[ACTIVITY]
State only how many lines of the records contain the string "structural".
===== RECORDS FOR THE TASK =====
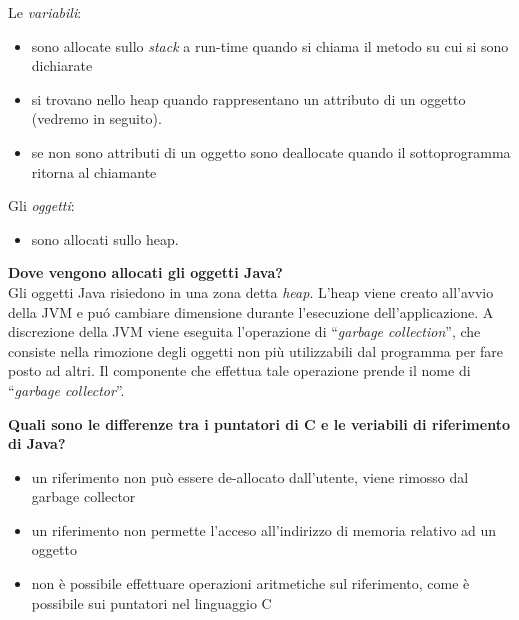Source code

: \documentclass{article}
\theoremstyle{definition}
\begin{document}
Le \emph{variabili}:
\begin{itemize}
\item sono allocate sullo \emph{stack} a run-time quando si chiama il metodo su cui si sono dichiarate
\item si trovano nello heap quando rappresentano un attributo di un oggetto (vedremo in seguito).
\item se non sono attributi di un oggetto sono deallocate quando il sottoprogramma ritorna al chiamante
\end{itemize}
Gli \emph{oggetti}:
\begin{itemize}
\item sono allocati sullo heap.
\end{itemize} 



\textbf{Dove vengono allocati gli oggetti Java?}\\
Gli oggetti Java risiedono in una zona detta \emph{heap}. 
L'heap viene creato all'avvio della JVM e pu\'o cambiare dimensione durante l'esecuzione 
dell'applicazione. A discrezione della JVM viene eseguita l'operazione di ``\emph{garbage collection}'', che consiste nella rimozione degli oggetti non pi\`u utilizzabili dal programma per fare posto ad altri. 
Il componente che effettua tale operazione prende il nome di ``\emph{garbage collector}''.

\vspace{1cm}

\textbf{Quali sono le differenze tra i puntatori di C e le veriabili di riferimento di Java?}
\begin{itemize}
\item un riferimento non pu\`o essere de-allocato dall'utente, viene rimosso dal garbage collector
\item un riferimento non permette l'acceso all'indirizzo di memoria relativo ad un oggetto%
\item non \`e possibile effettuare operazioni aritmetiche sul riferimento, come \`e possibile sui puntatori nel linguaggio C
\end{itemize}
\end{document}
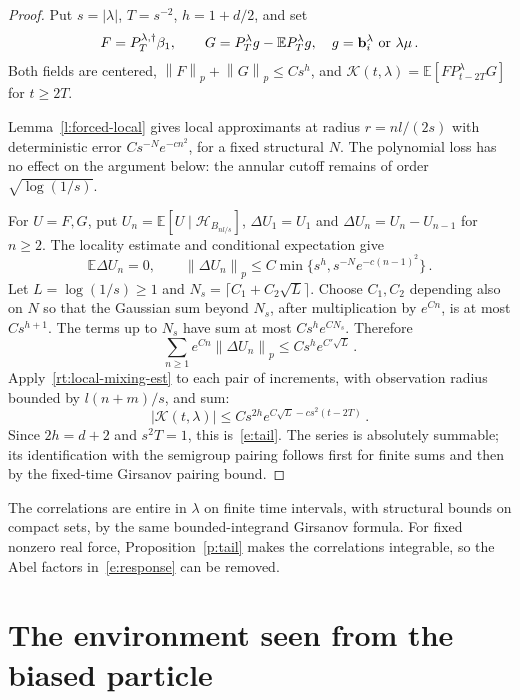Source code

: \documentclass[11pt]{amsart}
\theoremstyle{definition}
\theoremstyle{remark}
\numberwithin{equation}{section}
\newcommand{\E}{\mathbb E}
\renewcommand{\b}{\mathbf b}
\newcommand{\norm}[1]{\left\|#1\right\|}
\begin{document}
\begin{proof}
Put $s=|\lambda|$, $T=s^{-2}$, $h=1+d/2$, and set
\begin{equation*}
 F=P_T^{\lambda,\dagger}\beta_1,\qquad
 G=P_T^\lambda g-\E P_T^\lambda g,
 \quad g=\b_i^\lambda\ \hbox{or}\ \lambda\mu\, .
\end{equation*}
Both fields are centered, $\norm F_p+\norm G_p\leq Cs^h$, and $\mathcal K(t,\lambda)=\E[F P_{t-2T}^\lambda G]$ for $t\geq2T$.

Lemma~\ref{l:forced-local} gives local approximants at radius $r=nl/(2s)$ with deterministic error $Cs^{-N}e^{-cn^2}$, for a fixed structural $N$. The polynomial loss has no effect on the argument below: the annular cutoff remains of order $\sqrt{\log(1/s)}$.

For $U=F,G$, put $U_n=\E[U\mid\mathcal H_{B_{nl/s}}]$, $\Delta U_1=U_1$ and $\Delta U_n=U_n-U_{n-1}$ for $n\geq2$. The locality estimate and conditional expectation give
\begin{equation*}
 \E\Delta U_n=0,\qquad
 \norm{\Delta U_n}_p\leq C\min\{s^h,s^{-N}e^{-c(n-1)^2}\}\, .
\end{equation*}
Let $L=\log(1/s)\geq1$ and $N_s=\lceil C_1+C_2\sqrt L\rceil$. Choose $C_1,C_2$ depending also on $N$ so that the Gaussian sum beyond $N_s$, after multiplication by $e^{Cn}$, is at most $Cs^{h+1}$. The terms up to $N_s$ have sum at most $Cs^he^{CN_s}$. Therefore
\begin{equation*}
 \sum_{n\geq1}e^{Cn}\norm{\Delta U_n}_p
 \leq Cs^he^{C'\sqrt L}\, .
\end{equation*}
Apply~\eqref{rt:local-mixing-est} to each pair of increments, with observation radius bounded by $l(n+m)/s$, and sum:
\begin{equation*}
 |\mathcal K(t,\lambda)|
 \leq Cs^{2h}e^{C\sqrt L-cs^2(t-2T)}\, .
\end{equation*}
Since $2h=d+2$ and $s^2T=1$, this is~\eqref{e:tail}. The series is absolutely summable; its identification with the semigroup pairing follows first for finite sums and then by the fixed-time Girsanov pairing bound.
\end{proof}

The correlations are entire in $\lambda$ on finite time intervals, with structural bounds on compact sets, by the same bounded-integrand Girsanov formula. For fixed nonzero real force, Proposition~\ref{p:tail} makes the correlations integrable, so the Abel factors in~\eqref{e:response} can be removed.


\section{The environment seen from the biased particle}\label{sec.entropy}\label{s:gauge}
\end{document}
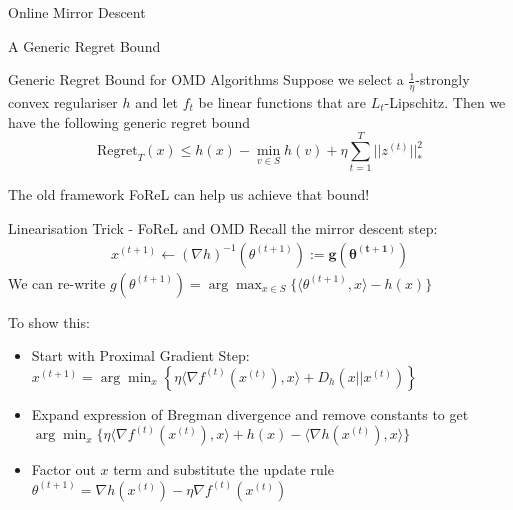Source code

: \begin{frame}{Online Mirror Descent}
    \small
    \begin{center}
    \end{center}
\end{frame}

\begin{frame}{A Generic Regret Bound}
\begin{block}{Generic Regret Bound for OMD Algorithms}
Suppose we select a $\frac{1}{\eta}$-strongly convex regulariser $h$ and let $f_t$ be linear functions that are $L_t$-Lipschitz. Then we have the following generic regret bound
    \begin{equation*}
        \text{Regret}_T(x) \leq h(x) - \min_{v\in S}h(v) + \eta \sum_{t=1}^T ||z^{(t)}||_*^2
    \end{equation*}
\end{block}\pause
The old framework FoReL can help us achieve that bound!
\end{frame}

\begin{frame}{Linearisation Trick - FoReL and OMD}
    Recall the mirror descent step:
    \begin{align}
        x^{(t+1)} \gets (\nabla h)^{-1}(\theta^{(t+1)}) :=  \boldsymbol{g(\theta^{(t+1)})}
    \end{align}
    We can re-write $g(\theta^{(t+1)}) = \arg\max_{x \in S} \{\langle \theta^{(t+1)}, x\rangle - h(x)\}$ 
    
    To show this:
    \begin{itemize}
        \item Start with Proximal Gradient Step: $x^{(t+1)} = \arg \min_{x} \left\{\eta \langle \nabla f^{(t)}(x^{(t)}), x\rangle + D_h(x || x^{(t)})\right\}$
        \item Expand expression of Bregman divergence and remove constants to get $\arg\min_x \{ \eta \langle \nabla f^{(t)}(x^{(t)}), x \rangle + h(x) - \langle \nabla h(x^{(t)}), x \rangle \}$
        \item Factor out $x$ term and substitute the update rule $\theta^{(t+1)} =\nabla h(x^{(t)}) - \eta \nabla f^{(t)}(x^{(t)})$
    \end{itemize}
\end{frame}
=====
===== RECORDS FOR THE TASK =====
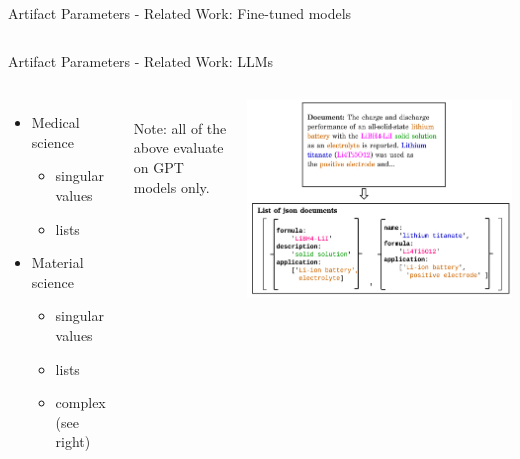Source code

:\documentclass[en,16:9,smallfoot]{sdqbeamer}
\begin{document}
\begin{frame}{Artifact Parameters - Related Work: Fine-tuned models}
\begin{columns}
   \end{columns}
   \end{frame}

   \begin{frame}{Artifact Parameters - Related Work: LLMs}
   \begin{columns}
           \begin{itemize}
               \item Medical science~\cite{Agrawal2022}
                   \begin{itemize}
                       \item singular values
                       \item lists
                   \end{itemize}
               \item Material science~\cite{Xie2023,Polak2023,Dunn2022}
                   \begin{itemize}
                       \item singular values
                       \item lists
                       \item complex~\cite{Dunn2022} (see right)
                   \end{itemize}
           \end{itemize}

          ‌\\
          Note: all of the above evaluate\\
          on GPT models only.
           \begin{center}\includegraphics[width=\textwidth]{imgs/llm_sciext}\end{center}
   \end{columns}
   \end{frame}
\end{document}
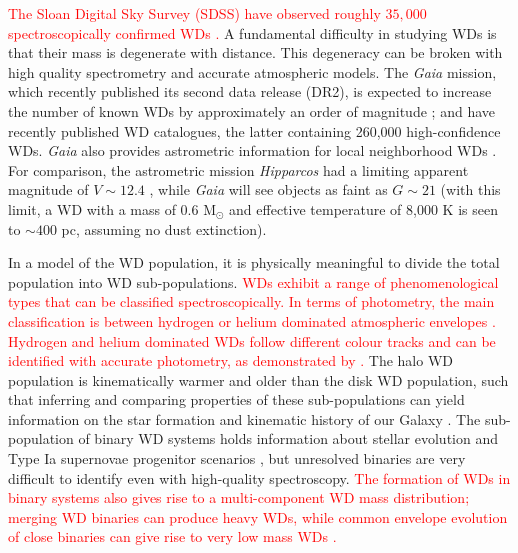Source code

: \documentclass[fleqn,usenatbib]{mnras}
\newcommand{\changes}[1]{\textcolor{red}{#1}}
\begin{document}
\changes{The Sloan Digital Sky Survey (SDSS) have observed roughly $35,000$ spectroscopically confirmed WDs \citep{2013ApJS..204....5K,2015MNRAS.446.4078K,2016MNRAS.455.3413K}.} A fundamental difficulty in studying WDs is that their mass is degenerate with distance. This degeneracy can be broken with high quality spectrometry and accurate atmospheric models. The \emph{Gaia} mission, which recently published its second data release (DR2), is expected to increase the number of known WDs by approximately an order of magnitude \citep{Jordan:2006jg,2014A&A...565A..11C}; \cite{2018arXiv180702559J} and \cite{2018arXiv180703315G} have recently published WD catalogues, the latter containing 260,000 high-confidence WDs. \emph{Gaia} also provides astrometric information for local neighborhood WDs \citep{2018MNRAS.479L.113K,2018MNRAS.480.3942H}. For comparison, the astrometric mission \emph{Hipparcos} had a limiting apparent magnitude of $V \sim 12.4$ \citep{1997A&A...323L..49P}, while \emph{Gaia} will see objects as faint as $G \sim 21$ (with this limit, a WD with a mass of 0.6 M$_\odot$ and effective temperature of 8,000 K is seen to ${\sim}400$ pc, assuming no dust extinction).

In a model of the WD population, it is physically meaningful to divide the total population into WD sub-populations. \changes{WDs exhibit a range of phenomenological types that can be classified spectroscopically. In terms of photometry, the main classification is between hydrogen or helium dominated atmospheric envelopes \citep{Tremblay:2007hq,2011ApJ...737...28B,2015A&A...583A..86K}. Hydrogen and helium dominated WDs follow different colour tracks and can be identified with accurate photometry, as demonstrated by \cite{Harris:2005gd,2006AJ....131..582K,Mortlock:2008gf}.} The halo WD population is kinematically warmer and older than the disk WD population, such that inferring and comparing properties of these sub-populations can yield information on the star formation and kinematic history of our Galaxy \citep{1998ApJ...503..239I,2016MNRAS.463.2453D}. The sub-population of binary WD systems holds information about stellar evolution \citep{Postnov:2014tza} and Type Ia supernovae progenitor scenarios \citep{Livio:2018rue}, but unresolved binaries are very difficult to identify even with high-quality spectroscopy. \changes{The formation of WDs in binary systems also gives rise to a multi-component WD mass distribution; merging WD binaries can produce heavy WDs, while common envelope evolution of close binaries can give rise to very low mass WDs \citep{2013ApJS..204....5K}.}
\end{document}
=====
[SOLUTION TO THE EXERCISE]
2